Being on the ground floor was nice, because they had a yard. But the apartment they’ll move into today is several stories up. The building has a modern security system. For Hinton, that’s a relief.

“You know, you don’t have to worry or watch — ‘Ooh, is somebody knocking on my door, is somebody coming in through the window?’” said Hinton.

She will not mourn the destruction of these buildings after she leaves.

Neither will Kerry Coughlin of Seattle Housing authority.

“What do you do when the community reaches its end of life?" Coughlin said. "The buildings are too old to be rehabilitated anymore. In the case of Yesler Terrace, the infrastructure – sewers were crumbling – we really had to do something with it.”

Coughlin says her agency didn’t have money to renovate these buildings. But they did have something other people wanted: land near downtown.

“By selling a little bit of the land to the developers, that gives us the money to build the buildings that we need to build,” she said.

The developers who bought the surplus land are building market rate apartments and a few subsidized middle income apartments.

This neighborhood used to be nearly all extremely low income, where a single mother with two kids typically earned less than $26,000. Now wealthier people will move here, too.

Coughlin says that’s good, because it could bring jobs. “Several of the townhomes have been designed so that people can be childcare providers. So some of our residents do childcare. Which is of great benefit to the community. And also a great home business for them,” she said.

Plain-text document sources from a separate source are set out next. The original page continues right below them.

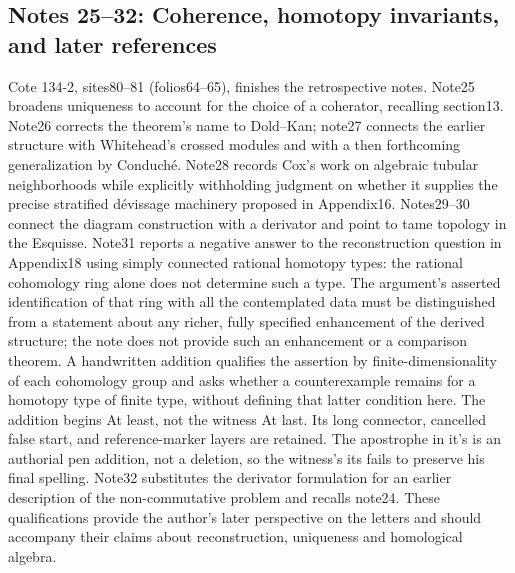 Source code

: \documentclass[10pt,oneside]{book}
\begin{document}
\subsection*{Notes 25--32: Coherence, homotopy invariants, and later references}
Cote 134-2, sites80--81 (folios64--65), finishes the retrospective notes. Note25 broadens uniqueness to account for the choice of a coherator, recalling section13. Note26 corrects the theorem's name to Dold--Kan; note27 connects the earlier structure with Whitehead's crossed modules and with a then forthcoming generalization by Conduché. Note28 records Cox's work on algebraic tubular neighborhoods while explicitly withholding judgment on whether it supplies the precise stratified dévissage machinery proposed in Appendix16. Notes29--30 connect the diagram construction with a derivator and point to tame topology in the Esquisse. Note31 reports a negative answer to the reconstruction question in Appendix18 using simply connected rational homotopy types: the rational cohomology ring alone does not determine such a type. The argument's asserted identification of that ring with all the contemplated data must be distinguished from a statement about any richer, fully specified enhancement of the derived structure; the note does not provide such an enhancement or a comparison theorem. A handwritten addition qualifies the assertion by finite-dimensionality of each cohomology group and asks whether a counterexample remains for a homotopy type of finite type, without defining that latter condition here. The addition begins At least, not the witness At last. Its long connector, cancelled false start, and reference-marker layers are retained. The apostrophe in it's is an authorial pen addition, not a deletion, so the witness's its fails to preserve his final spelling. Note32 substitutes the derivator formulation for an earlier description of the non-commutative problem and recalls note24. These qualifications provide the author's later perspective on the letters and should accompany their claims about reconstruction, uniqueness and homological algebra.
\end{document}
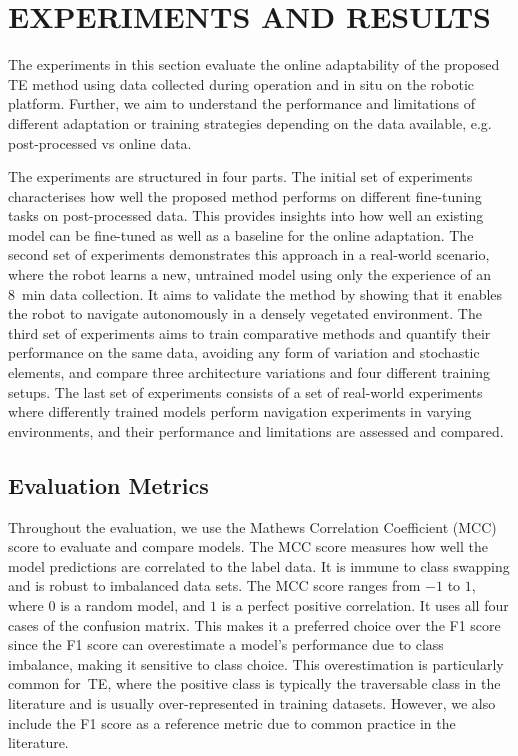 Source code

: \section{EXPERIMENTS AND RESULTS}
\label{sec:experiments}
The experiments in this section evaluate the online adaptability of the proposed TE method using data collected during operation and in situ on the robotic platform. Further, we aim to understand the performance and limitations of different adaptation or training strategies depending on the data available, e.g. post-processed vs online data. 

The experiments are structured in four parts. The initial set of experiments characterises how well the proposed method performs on different fine-tuning tasks on post-processed data. This provides insights into how well an existing model can be fine-tuned as well as a baseline for the online adaptation.
%
The second set of experiments demonstrates this approach in a real-world scenario, where the robot learns a new, untrained model using only the experience of an \qty{8}{\minute} data collection. It aims to validate the method by showing that it enables the robot to navigate autonomously in a densely vegetated environment.
% 
The third set of experiments aims to train comparative methods and quantify their performance on the same data, avoiding any form of variation and stochastic elements, and compare three architecture variations and four different training setups.
%
The last set of experiments consists of a set of real-world experiments where differently trained models perform navigation experiments in varying environments, and their performance and limitations are assessed and compared. 

\subsection{Evaluation Metrics}
Throughout the evaluation, we use the Mathews Correlation Coefficient (MCC) score to evaluate and compare models. The MCC score measures how well the model predictions are correlated to the label data. It is immune to class swapping and is robust to imbalanced data sets. The MCC score ranges from $ -1$ to $1$, where 0 is a random model, and $1$ is a perfect positive correlation. It uses all four cases of the confusion matrix.  This makes it a preferred choice over the F1 score since the F1 score can overestimate a model's performance due to class imbalance, making it sensitive to class choice. This overestimation is particularly common for~\ac{TE}, where the positive class is typically the traversable class in the literature and is usually over-represented in training datasets. However, we also include the F1 score as a reference metric due to common practice in the literature.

It would have been nice if Seattle Housing Authority had been able to dramatically expand the housing for extremely low income residents. The agency has a wait list of 3,500 people who hope to get vouchers to help them with rent in the private market. And they're the lucky ones: They got on the wait list by winning a lottery for which nearly 22,000 people applied. Clearly, there's demand for much more housing than Seattle Housing Authority will build at Yesler Terrace, a project that promises only to replace the extremely low income housing it demolished.

"How are you going to pay for it, though?" asked Coughlin. The federal government kicked in $30 million, but in today's market, that doesn't go as far as it used to. Seattle's housing levy helps the city (which does not run Seattle Housing Authority) soak up some of that demand. But demand keeps growing.

It's not just homes that come with the new Yesler Terrace. There will be storefronts occupied by nonprofits — one will tutor kids after school — a new park and more people to care about the neighborhood.

Coughlin says the partnership at Yesler Terrace between a public agency and private developers offers guidance for the rest of Seattle. Because without developer buy-in, nothing gets built.

Back at Yesler Terrace, Kelvin Hinton stands in his new apartment and looks out the window. He has a fantastic view of the sports stadiums and Mount Rainier. But his eye is drawn to goats eating blackberry brambles on the ground far below.

“You can see the goats are back. And some are roughhousing," he said. "Those two right there that are butting heads.”

Butting heads. It reminds me that you can’t just wave a magic wand and turn a low income neighborhood into a cohesive mixed income community. People have to reach out across economic classes to make it work.

It’ll be instructive to watch how that works at Yesler Terrace when the money moves in.

Because the City of Seattle is trying something similar with its affordable housing plan. The idea is to lean on developers to create neighborhoods with a mix of incomes as new housing gets built. The hope is that people in different economic classes can work together to help each other.

To achieve that would demonstrate something important at a time when people in other tech-driven cities are finding themselves increasingly segregated by economic class.

At Yesler Terrace, Georgia Hinton is optimistic. “I think it’s a good thing to have a change. So, it’s a start.”